The well-known toxicity of cuprous ions towards living organisms does not mean that the copper-based alloys are immune to biological effects on corrosion. The electrochemical nature of the metallic corrosion still remains present in the microbial corrosion. There is an anodic process of metallic dissolution and a complementary cathodic process that is dependent of the metal-biofilm characteristics (pH, aeration, chemical composition…), as the reduction of dissolved oxygen (in aerated environments and neutral pH) or the reduction of water (no-aerated environments).
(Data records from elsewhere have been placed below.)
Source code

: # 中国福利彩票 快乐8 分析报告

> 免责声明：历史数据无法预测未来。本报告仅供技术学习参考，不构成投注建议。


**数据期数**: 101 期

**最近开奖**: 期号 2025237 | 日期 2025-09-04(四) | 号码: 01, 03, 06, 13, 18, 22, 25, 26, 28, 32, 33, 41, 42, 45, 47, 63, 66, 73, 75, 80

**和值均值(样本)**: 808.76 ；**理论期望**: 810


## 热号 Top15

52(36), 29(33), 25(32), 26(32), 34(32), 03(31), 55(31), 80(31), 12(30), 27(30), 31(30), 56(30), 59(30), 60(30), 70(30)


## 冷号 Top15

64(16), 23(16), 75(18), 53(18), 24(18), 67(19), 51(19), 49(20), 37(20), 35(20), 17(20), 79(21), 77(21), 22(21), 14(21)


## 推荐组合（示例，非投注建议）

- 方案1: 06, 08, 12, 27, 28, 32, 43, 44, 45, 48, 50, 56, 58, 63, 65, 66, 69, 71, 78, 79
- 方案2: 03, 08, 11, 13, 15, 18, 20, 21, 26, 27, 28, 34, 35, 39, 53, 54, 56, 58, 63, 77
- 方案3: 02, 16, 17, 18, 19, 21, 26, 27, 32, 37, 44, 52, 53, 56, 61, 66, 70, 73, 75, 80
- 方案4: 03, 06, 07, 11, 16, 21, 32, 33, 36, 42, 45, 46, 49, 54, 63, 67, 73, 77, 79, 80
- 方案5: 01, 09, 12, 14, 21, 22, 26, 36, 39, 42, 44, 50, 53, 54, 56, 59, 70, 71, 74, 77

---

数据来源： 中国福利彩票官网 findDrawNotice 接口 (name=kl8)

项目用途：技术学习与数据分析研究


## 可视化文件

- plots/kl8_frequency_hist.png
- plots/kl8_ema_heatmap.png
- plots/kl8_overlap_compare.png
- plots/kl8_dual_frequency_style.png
Microorganisms can change the metal/solution interface to induce, accelerate or inhibit the anodic and or cathodic reactions of the corrosion process.
The biological process is illustrated by a microbial colony growing up on the metallic substrate (Fig. 1-10). An anaerobic region is formed under the microbial colony, due to the oxygen consumption by the microbial respiration (in case of aerobic microbes) and another region, where more oxygen reaches the external part of the colony, in contact with the aerated liquid.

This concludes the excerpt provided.